Exact wording is required: give all the records again, minus the pictures.
::: RECORD SET
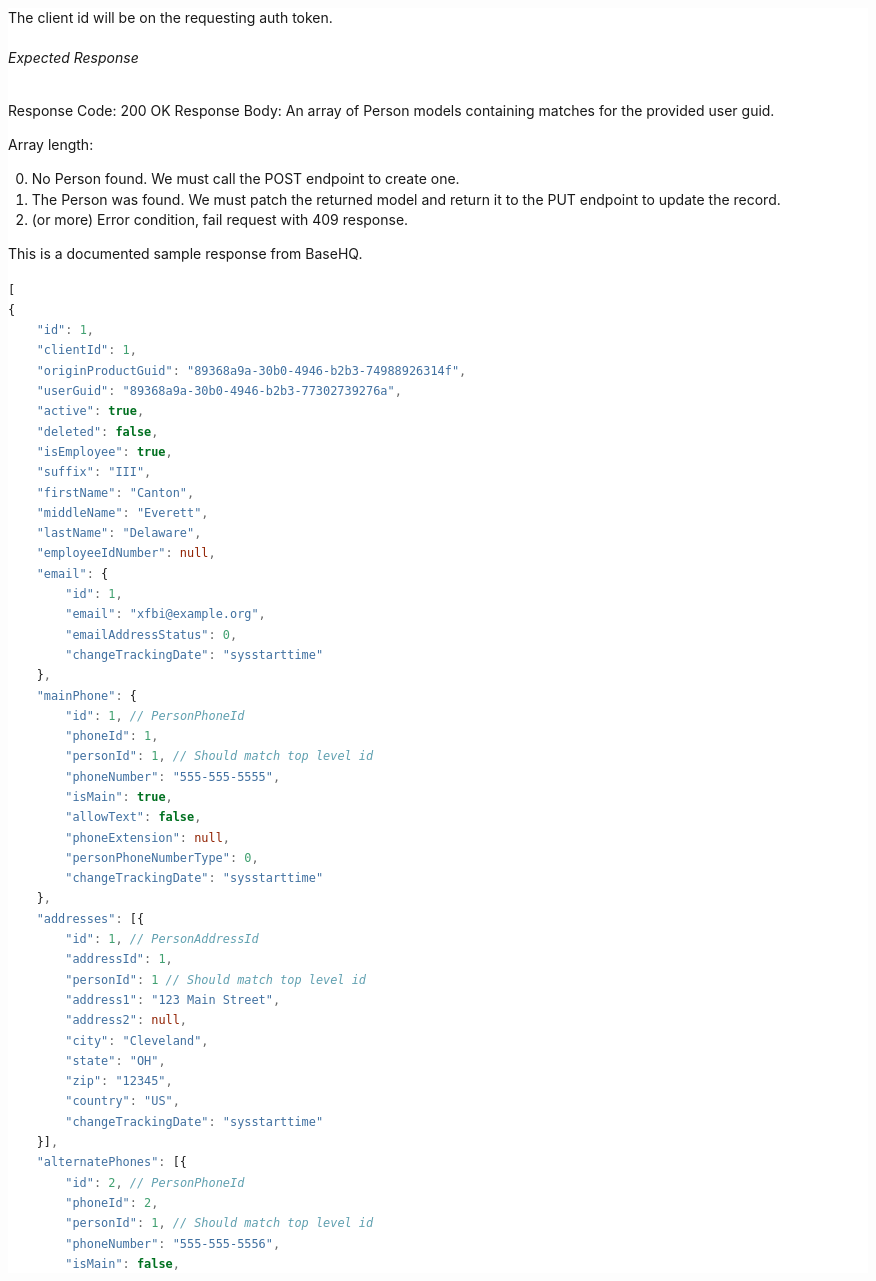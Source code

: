 The client id will be on the requesting auth token.

###### Expected Response

Response Code: 200 OK
Response Body: An array of Person models containing matches for the provided user guid.

Array length:

0. No Person found. We must call the POST endpoint to create one.
1. The Person was found. We must patch the returned model and return it to the PUT endpoint to update the record.
2. (or more) Error condition, fail request with 409 response.

This is a documented sample response from BaseHQ.

```typescript
[
{
	"id": 1,
	"clientId": 1,
	"originProductGuid": "89368a9a-30b0-4946-b2b3-74988926314f",
	"userGuid": "89368a9a-30b0-4946-b2b3-77302739276a",
	"active": true,
	"deleted": false,
	"isEmployee": true,
	"suffix": "III",
	"firstName": "Canton",
	"middleName": "Everett",
	"lastName": "Delaware",
	"employeeIdNumber": null,
	"email": {
		"id": 1,
		"email": "xfbi@example.org",
		"emailAddressStatus": 0,
		"changeTrackingDate": "sysstarttime"
	},
	"mainPhone": {
		"id": 1, // PersonPhoneId
        "phoneId": 1, 
        "personId": 1, // Should match top level id
		"phoneNumber": "555-555-5555",
		"isMain": true,
		"allowText": false,
		"phoneExtension": null,
		"personPhoneNumberType": 0,
		"changeTrackingDate": "sysstarttime"
	},
	"addresses": [{
		"id": 1, // PersonAddressId
        "addressId": 1,
        "personId": 1 // Should match top level id
		"address1": "123 Main Street",
		"address2": null,
		"city": "Cleveland",
		"state": "OH",
		"zip": "12345",
		"country": "US",
		"changeTrackingDate": "sysstarttime"
	}],
	"alternatePhones": [{
		"id": 2, // PersonPhoneId
        "phoneId": 2, 
        "personId": 1, // Should match top level id
		"phoneNumber": "555-555-5556",
		"isMain": false,
```
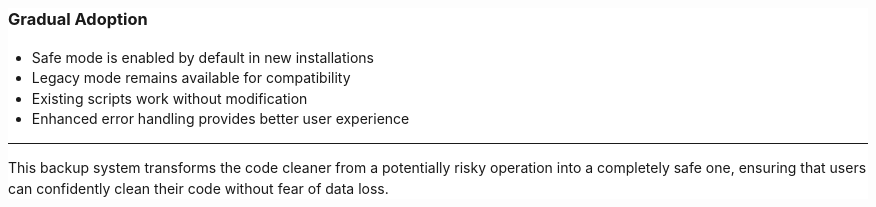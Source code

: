 ### Gradual Adoption
- Safe mode is enabled by default in new installations
- Legacy mode remains available for compatibility
- Existing scripts work without modification
- Enhanced error handling provides better user experience

---

This backup system transforms the code cleaner from a potentially risky operation into a completely safe one, ensuring that users can confidently clean their code without fear of data loss.
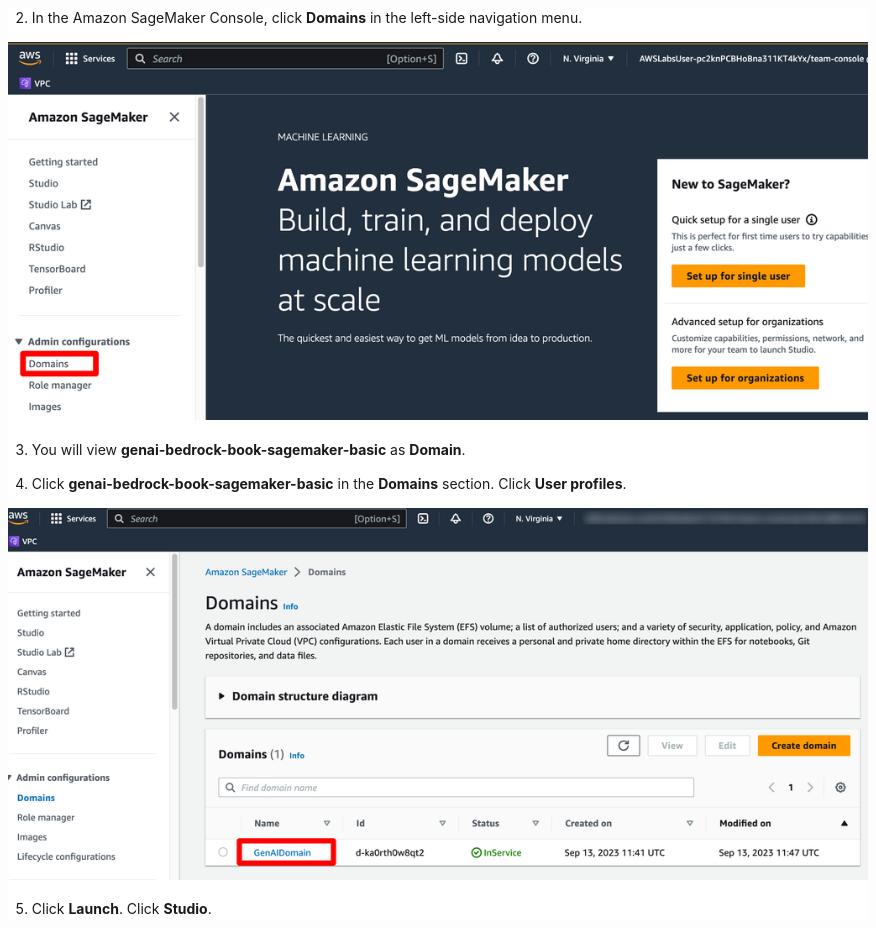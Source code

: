 2. In the Amazon SageMaker Console, click **Domains** in the left-side navigation menu.

![2_How-it-works-Amazon-SageMaker-us-east-1](../image/2_How-it-works-Amazon-SageMaker-us-east-1.png)

3. You will view **genai-bedrock-book-sagemaker-basic** as **Domain**. 

4. Click **genai-bedrock-book-sagemaker-basic** in the **Domains** section. Click **User profiles**.

![3_Domains-Amazon-SageMaker-us-east-1](../image/3_Domains-Amazon-SageMaker-us-east-1.png)

5. Click **Launch**. Click **Studio**.
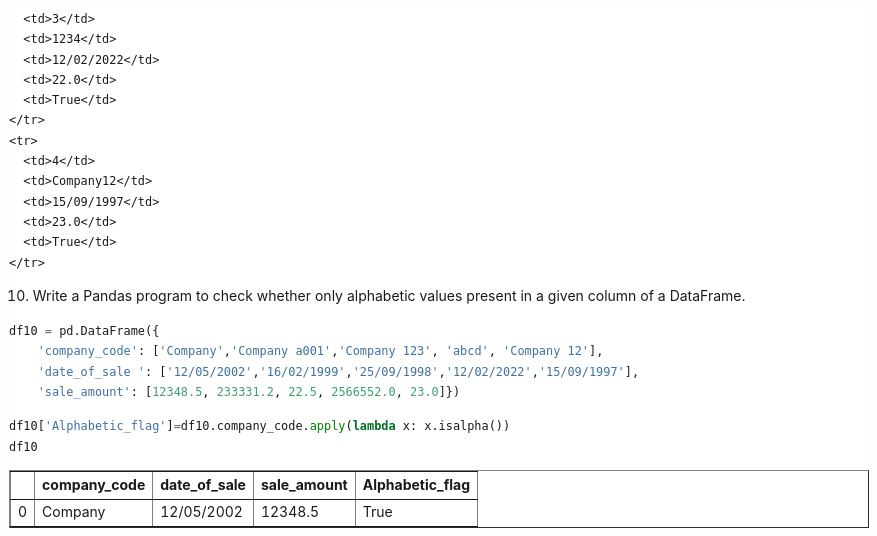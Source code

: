       <td>3</td>
      <td>1234</td>
      <td>12/02/2022</td>
      <td>22.0</td>
      <td>True</td>
    </tr>
    <tr>
      <td>4</td>
      <td>Company12</td>
      <td>15/09/1997</td>
      <td>23.0</td>
      <td>True</td>
    </tr>
  </tbody>
</table>
</div>



10. Write a Pandas program to check whether only alphabetic values present in a given column of a DataFrame.


```python
df10 = pd.DataFrame({
    'company_code': ['Company','Company a001','Company 123', 'abcd', 'Company 12'],
    'date_of_sale ': ['12/05/2002','16/02/1999','25/09/1998','12/02/2022','15/09/1997'],
    'sale_amount': [12348.5, 233331.2, 22.5, 2566552.0, 23.0]})
```


```python
df10['Alphabetic_flag']=df10.company_code.apply(lambda x: x.isalpha())
df10
```




<div>
<style scoped>
    .dataframe tbody tr th:only-of-type {
        vertical-align: middle;
    }

    .dataframe tbody tr th {
        vertical-align: top;
    }

    .dataframe thead th {
        text-align: right;
    }
</style>
<table border="1" class="dataframe">
  <thead>
    <tr style="text-align: right;">
      <th></th>
      <th>company_code</th>
      <th>date_of_sale</th>
      <th>sale_amount</th>
      <th>Alphabetic_flag</th>
    </tr>
  </thead>
  <tbody>
    <tr>
      <td>0</td>
      <td>Company</td>
      <td>12/05/2002</td>
      <td>12348.5</td>
      <td>True</td>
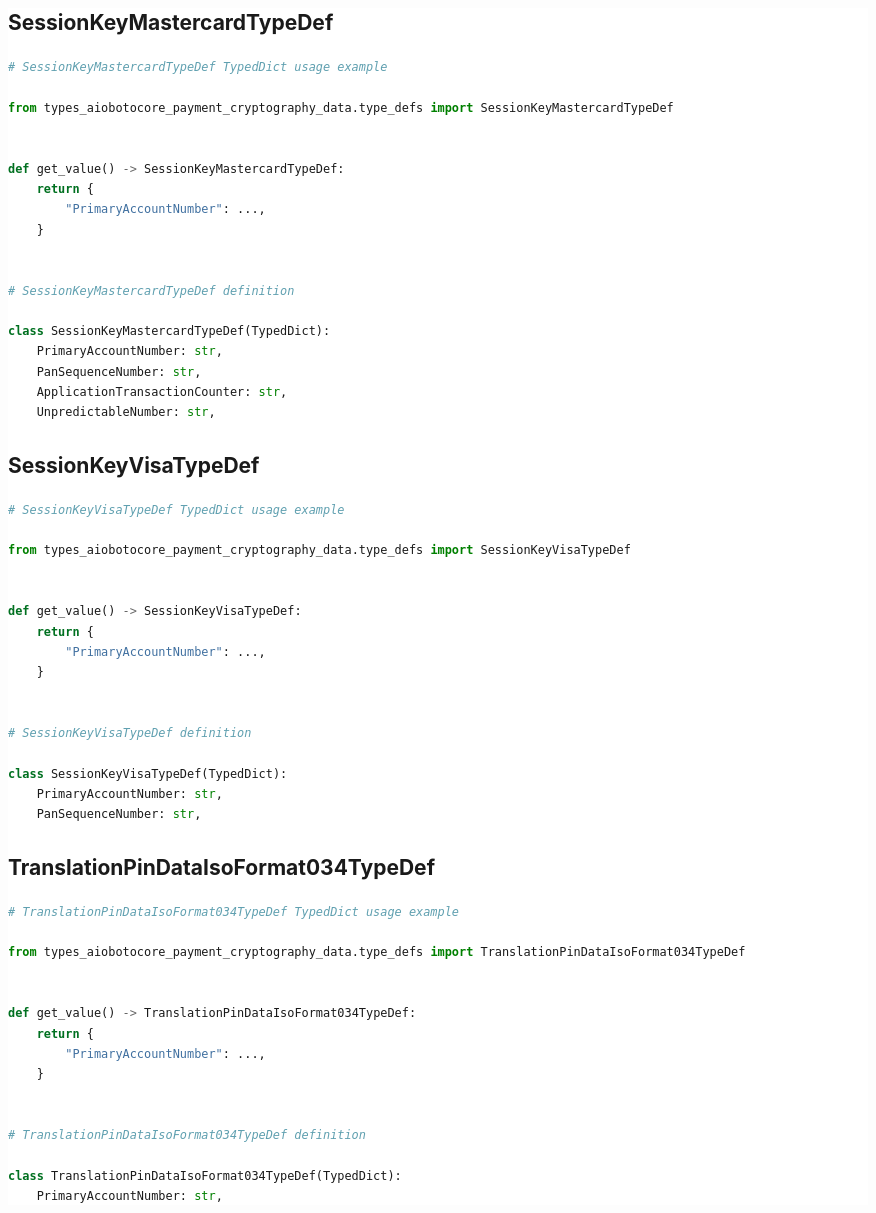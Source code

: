 
## SessionKeyMastercardTypeDef

```python
# SessionKeyMastercardTypeDef TypedDict usage example

from types_aiobotocore_payment_cryptography_data.type_defs import SessionKeyMastercardTypeDef


def get_value() -> SessionKeyMastercardTypeDef:
    return {
        "PrimaryAccountNumber": ...,
    }


# SessionKeyMastercardTypeDef definition

class SessionKeyMastercardTypeDef(TypedDict):
    PrimaryAccountNumber: str,
    PanSequenceNumber: str,
    ApplicationTransactionCounter: str,
    UnpredictableNumber: str,
```

## SessionKeyVisaTypeDef

```python
# SessionKeyVisaTypeDef TypedDict usage example

from types_aiobotocore_payment_cryptography_data.type_defs import SessionKeyVisaTypeDef


def get_value() -> SessionKeyVisaTypeDef:
    return {
        "PrimaryAccountNumber": ...,
    }


# SessionKeyVisaTypeDef definition

class SessionKeyVisaTypeDef(TypedDict):
    PrimaryAccountNumber: str,
    PanSequenceNumber: str,
```

## TranslationPinDataIsoFormat034TypeDef

```python
# TranslationPinDataIsoFormat034TypeDef TypedDict usage example

from types_aiobotocore_payment_cryptography_data.type_defs import TranslationPinDataIsoFormat034TypeDef


def get_value() -> TranslationPinDataIsoFormat034TypeDef:
    return {
        "PrimaryAccountNumber": ...,
    }


# TranslationPinDataIsoFormat034TypeDef definition

class TranslationPinDataIsoFormat034TypeDef(TypedDict):
    PrimaryAccountNumber: str,
```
::::::
- WRITTEN RESPONSE
Source code

: The client id will be on the requesting auth token.

###### Expected Response

Response Code: 200 OK
Response Body: An array of Person models containing matches for the provided user guid.

Array length:

0. No Person found. We must call the POST endpoint to create one.
1. The Person was found. We must patch the returned model and return it to the PUT endpoint to update the record.
2. (or more) Error condition, fail request with 409 response.

This is a documented sample response from BaseHQ.

```typescript
[
{
	"id": 1,
	"clientId": 1,
	"originProductGuid": "89368a9a-30b0-4946-b2b3-74988926314f",
	"userGuid": "89368a9a-30b0-4946-b2b3-77302739276a",
	"active": true,
	"deleted": false,
	"isEmployee": true,
	"suffix": "III",
	"firstName": "Canton",
	"middleName": "Everett",
	"lastName": "Delaware",
	"employeeIdNumber": null,
	"email": {
		"id": 1,
		"email": "xfbi@example.org",
		"emailAddressStatus": 0,
		"changeTrackingDate": "sysstarttime"
	},
	"mainPhone": {
		"id": 1, // PersonPhoneId
        "phoneId": 1, 
        "personId": 1, // Should match top level id
		"phoneNumber": "555-555-5555",
		"isMain": true,
		"allowText": false,
		"phoneExtension": null,
		"personPhoneNumberType": 0,
		"changeTrackingDate": "sysstarttime"
	},
	"addresses": [{
		"id": 1, // PersonAddressId
        "addressId": 1,
        "personId": 1 // Should match top level id
		"address1": "123 Main Street",
		"address2": null,
		"city": "Cleveland",
		"state": "OH",
		"zip": "12345",
		"country": "US",
		"changeTrackingDate": "sysstarttime"
	}],
	"alternatePhones": [{
		"id": 2, // PersonPhoneId
        "phoneId": 2, 
        "personId": 1, // Should match top level id
		"phoneNumber": "555-555-5556",
		"isMain": false,
```
Source code

: ### Gradual Adoption
- Safe mode is enabled by default in new installations
- Legacy mode remains available for compatibility
- Existing scripts work without modification
- Enhanced error handling provides better user experience

---

This backup system transforms the code cleaner from a potentially risky operation into a completely safe one, ensuring that users can confidently clean their code without fear of data loss.
Source code

: 2. In the Amazon SageMaker Console, click **Domains** in the left-side navigation menu.

![2_How-it-works-Amazon-SageMaker-us-east-1](../image/2_How-it-works-Amazon-SageMaker-us-east-1.png)

3. You will view **genai-bedrock-book-sagemaker-basic** as **Domain**. 

4. Click **genai-bedrock-book-sagemaker-basic** in the **Domains** section. Click **User profiles**.

![3_Domains-Amazon-SageMaker-us-east-1](../image/3_Domains-Amazon-SageMaker-us-east-1.png)

5. Click **Launch**. Click **Studio**.
Source code

:       <td>3</td>
      <td>1234</td>
      <td>12/02/2022</td>
      <td>22.0</td>
      <td>True</td>
    </tr>
    <tr>
      <td>4</td>
      <td>Company12</td>
      <td>15/09/1997</td>
      <td>23.0</td>
      <td>True</td>
    </tr>
  </tbody>
</table>
</div>



10. Write a Pandas program to check whether only alphabetic values present in a given column of a DataFrame.


```python
df10 = pd.DataFrame({
    'company_code': ['Company','Company a001','Company 123', 'abcd', 'Company 12'],
    'date_of_sale ': ['12/05/2002','16/02/1999','25/09/1998','12/02/2022','15/09/1997'],
    'sale_amount': [12348.5, 233331.2, 22.5, 2566552.0, 23.0]})
```


```python
df10['Alphabetic_flag']=df10.company_code.apply(lambda x: x.isalpha())
df10
```




<div>
<style scoped>
    .dataframe tbody tr th:only-of-type {
        vertical-align: middle;
    }

    .dataframe tbody tr th {
        vertical-align: top;
    }

    .dataframe thead th {
        text-align: right;
    }
</style>
<table border="1" class="dataframe">
  <thead>
    <tr style="text-align: right;">
      <th></th>
      <th>company_code</th>
      <th>date_of_sale</th>
      <th>sale_amount</th>
      <th>Alphabetic_flag</th>
    </tr>
  </thead>
  <tbody>
    <tr>
      <td>0</td>
      <td>Company</td>
      <td>12/05/2002</td>
      <td>12348.5</td>
      <td>True</td>
Source code

: 
## SessionKeyMastercardTypeDef

```python
# SessionKeyMastercardTypeDef TypedDict usage example

from types_aiobotocore_payment_cryptography_data.type_defs import SessionKeyMastercardTypeDef


def get_value() -> SessionKeyMastercardTypeDef:
    return {
        "PrimaryAccountNumber": ...,
    }


# SessionKeyMastercardTypeDef definition

class SessionKeyMastercardTypeDef(TypedDict):
    PrimaryAccountNumber: str,
    PanSequenceNumber: str,
    ApplicationTransactionCounter: str,
    UnpredictableNumber: str,
```

## SessionKeyVisaTypeDef

```python
# SessionKeyVisaTypeDef TypedDict usage example

from types_aiobotocore_payment_cryptography_data.type_defs import SessionKeyVisaTypeDef


def get_value() -> SessionKeyVisaTypeDef:
    return {
        "PrimaryAccountNumber": ...,
    }


# SessionKeyVisaTypeDef definition

class SessionKeyVisaTypeDef(TypedDict):
    PrimaryAccountNumber: str,
    PanSequenceNumber: str,
```

## TranslationPinDataIsoFormat034TypeDef

```python
# TranslationPinDataIsoFormat034TypeDef TypedDict usage example

from types_aiobotocore_payment_cryptography_data.type_defs import TranslationPinDataIsoFormat034TypeDef


def get_value() -> TranslationPinDataIsoFormat034TypeDef:
    return {
        "PrimaryAccountNumber": ...,
    }


# TranslationPinDataIsoFormat034TypeDef definition

class TranslationPinDataIsoFormat034TypeDef(TypedDict):
    PrimaryAccountNumber: str,
```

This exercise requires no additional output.